Please retype all of the following entries exactly.
───── Supplied information
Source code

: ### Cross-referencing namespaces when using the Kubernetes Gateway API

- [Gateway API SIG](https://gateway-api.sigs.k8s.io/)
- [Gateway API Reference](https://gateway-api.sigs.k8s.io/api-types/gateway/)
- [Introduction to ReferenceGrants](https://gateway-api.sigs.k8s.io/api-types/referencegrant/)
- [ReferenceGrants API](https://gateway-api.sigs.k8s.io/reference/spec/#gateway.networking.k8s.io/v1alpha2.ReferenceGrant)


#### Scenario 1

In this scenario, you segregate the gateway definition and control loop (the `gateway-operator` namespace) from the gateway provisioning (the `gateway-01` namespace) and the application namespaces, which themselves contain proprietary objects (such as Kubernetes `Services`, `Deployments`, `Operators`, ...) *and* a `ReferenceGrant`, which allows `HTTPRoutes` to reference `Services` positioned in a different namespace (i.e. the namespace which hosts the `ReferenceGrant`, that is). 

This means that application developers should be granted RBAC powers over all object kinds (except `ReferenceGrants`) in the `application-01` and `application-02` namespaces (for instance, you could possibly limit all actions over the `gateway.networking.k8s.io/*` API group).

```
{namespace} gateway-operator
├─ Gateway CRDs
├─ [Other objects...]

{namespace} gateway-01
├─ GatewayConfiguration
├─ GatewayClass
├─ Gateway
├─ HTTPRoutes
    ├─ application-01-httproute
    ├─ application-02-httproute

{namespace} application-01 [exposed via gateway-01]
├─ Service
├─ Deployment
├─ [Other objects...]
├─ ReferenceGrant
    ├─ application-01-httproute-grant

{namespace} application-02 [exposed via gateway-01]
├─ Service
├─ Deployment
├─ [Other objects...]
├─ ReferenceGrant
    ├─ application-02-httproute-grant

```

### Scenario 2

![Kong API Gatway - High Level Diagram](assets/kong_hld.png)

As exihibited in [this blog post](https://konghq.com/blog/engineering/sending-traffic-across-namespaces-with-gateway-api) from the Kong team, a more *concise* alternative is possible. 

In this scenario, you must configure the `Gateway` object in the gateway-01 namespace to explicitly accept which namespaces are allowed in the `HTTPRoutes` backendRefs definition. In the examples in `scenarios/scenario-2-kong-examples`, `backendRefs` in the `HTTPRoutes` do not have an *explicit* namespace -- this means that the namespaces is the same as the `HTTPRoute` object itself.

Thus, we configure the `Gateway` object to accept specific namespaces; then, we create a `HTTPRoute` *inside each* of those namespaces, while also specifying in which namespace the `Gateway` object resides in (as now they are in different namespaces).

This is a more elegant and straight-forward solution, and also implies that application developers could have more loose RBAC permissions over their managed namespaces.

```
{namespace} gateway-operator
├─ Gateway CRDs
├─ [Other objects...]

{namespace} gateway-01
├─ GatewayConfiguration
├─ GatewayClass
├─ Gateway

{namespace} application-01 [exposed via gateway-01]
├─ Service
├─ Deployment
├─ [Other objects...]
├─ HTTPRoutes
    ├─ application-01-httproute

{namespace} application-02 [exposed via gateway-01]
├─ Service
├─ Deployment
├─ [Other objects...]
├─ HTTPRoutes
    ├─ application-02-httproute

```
──────────
### Written answer
Source code

: ### Cross-referencing namespaces when using the Kubernetes Gateway API

- [Gateway API SIG](https://gateway-api.sigs.k8s.io/)
- [Gateway API Reference](https://gateway-api.sigs.k8s.io/api-types/gateway/)
- [Introduction to ReferenceGrants](https://gateway-api.sigs.k8s.io/api-types/referencegrant/)
- [ReferenceGrants API](https://gateway-api.sigs.k8s.io/reference/spec/#gateway.networking.k8s.io/v1alpha2.ReferenceGrant)


#### Scenario 1

In this scenario, you segregate the gateway definition and control loop (the `gateway-operator` namespace) from the gateway provisioning (the `gateway-01` namespace) and the application namespaces, which themselves contain proprietary objects (such as Kubernetes `Services`, `Deployments`, `Operators`, ...) *and* a `ReferenceGrant`, which allows `HTTPRoutes` to reference `Services` positioned in a different namespace (i.e. the namespace which hosts the `ReferenceGrant`, that is). 

This means that application developers should be granted RBAC powers over all object kinds (except `ReferenceGrants`) in the `application-01` and `application-02` namespaces (for instance, you could possibly limit all actions over the `gateway.networking.k8s.io/*` API group).

```
{namespace} gateway-operator
├─ Gateway CRDs
├─ [Other objects...]

{namespace} gateway-01
├─ GatewayConfiguration
├─ GatewayClass
├─ Gateway
├─ HTTPRoutes
    ├─ application-01-httproute
    ├─ application-02-httproute

{namespace} application-01 [exposed via gateway-01]
├─ Service
├─ Deployment
├─ [Other objects...]
├─ ReferenceGrant
    ├─ application-01-httproute-grant

{namespace} application-02 [exposed via gateway-01]
├─ Service
├─ Deployment
├─ [Other objects...]
├─ ReferenceGrant
    ├─ application-02-httproute-grant

```

### Scenario 2

![Kong API Gatway - High Level Diagram](assets/kong_hld.png)

As exihibited in [this blog post](https://konghq.com/blog/engineering/sending-traffic-across-namespaces-with-gateway-api) from the Kong team, a more *concise* alternative is possible. 

In this scenario, you must configure the `Gateway` object in the gateway-01 namespace to explicitly accept which namespaces are allowed in the `HTTPRoutes` backendRefs definition. In the examples in `scenarios/scenario-2-kong-examples`, `backendRefs` in the `HTTPRoutes` do not have an *explicit* namespace -- this means that the namespaces is the same as the `HTTPRoute` object itself.

Thus, we configure the `Gateway` object to accept specific namespaces; then, we create a `HTTPRoute` *inside each* of those namespaces, while also specifying in which namespace the `Gateway` object resides in (as now they are in different namespaces).

This is a more elegant and straight-forward solution, and also implies that application developers could have more loose RBAC permissions over their managed namespaces.

```
{namespace} gateway-operator
├─ Gateway CRDs
├─ [Other objects...]

{namespace} gateway-01
├─ GatewayConfiguration
├─ GatewayClass
├─ Gateway

{namespace} application-01 [exposed via gateway-01]
├─ Service
├─ Deployment
├─ [Other objects...]
├─ HTTPRoutes
    ├─ application-01-httproute

{namespace} application-02 [exposed via gateway-01]
├─ Service
├─ Deployment
├─ [Other objects...]
├─ HTTPRoutes
    ├─ application-02-httproute

```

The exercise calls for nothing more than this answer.